Message71073
| Author |
gvanrossum |
| Recipients |
gvanrossum, janssen, jimjjewett, lemburg, loewis, mgiuca, orsenthil, pitrou, thomaspinckney3 |
| Date |
2008年08月12日.23:43:45 |
| SpamBayes Score |
1.0541568e-12 |
| Marked as misclassified |
No |
| Message-id |
<ca471dc20808121643q22abc4e5mb04b416531f28ebe@mail.gmail.com> |
| In-reply-to |
<1218554817.69.0.715071509169.issue3300@psf.upfronthosting.co.za> |
| Content |
> Matt Giuca <matt.giuca@gmail.com> added the comment:
> By the way, what is the current status of this bug? Is anybody waiting
> on me to do anything? (Re: Patch 9)
I'll be reviewing it today or tomorrow. From looking at it briefly I
worry that the implementation is pretty slow -- a method call for each
character and a map() call sounds pretty bad.
> To recap my previous list of outstanding issues raised by the review:
>
>> Should unquote accept a bytes/bytearray as well as a str?
> Currently, does not. I think it's meaningless to do so (and how to
> handle >127 bytes, if so?)
The bytes > 127 would be translated as themselves; this follows
logically from how stuff is parsed -- %% and %FF are translated,
everything else is not. But I don't really care, I doubt there's a
need.
>> Lib/email/utils.py:
>> Should encode_rfc2231 with charset=None accept strings with non-ASCII
>> characters, and just encode them to UTF-8?
> Currently does. Suggestion to restrict to ASCII on the review tracker;
> simple fix.
I think I agree with that comment; it seems wrong to return UTF8
without setting that in the header. The alternative would be to
default charset to utf8 if there are any non-ASCII chars in the input.
I'd be okay with that too.
>> Should quote raise a TypeError if given a bytes with encoding/errors
>> arguments? (Motivation: TypeError is what you usually raise if you
>> supply too many args to a function).
> Resolved. Raises TypeError.
>
>> Lib/urllib/parse.py:
>> (As discussed above) Should quote accept safe characters outside the
>> ASCII range (thereby potentially producing invalid URIs)?
> Resolved? Implemented, but too messy and not worth it just to produce
> invalid URIs, so NOT in patch.
Agreed, safe should be ASCII chars only.
> That's only two very minor yes/no issues remaining. Please comment.
I believe patch 9 still has errors defaulting to strict for quote().
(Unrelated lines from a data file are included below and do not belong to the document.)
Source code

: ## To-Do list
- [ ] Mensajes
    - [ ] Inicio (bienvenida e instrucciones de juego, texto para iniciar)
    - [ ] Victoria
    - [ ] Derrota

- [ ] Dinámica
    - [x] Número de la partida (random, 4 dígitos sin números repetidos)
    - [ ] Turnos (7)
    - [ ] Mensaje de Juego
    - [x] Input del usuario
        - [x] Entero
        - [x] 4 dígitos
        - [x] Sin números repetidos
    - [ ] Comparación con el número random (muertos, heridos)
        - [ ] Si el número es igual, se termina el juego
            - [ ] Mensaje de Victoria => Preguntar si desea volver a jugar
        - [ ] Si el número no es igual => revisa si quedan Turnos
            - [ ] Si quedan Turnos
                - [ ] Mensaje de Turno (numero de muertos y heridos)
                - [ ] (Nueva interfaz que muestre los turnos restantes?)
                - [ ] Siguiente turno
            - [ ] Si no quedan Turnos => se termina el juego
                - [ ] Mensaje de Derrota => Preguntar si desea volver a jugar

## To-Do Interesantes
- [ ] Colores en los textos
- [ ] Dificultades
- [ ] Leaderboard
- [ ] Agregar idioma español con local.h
Weren't you going to change that?
Regarding using UTF-8 as the default encoding, I still think this the
right thing to do -- while the tables shown by Bill indicate that
there's still a lot of Latin-1 out there, UTF-8 is definitely gaining
on it, and I expect that Python apps, especially Py3k apps, are much
more likely to follow (and hopefully reinforce! :-) this trend than to
lag behind. |
|